> [What this task involves] Set down the data below in full, exactly as it reads, but without the pictures.

> [Rendered images with source text]
---------------

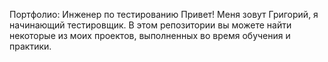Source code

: Портфолио: Инженер по тестированию
Привет! Меня зовут Григорий, я начинающий тестировщик.
В этом репозитории вы можете найти некоторые из моих проектов, выполненных во время обучения и практики.
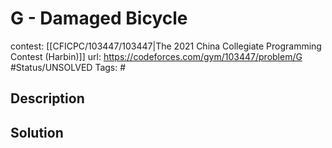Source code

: # G - Damaged Bicycle

contest: [[CFICPC/103447/103447|The 2021 China Collegiate Programming Contest (Harbin)]]
url: https://codeforces.com/gym/103447/problem/G
#Status/UNSOLVED
Tags: #

## Description

## Solution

---------------

> [Written response]
Source code

: Портфолио: Инженер по тестированию
Привет! Меня зовут Григорий, я начинающий тестировщик.
В этом репозитории вы можете найти некоторые из моих проектов, выполненных во время обучения и практики.
Source code

: # G - Damaged Bicycle

contest: [[CFICPC/103447/103447|The 2021 China Collegiate Programming Contest (Harbin)]]
url: https://codeforces.com/gym/103447/problem/G
#Status/UNSOLVED
Tags: #

## Description

## Solution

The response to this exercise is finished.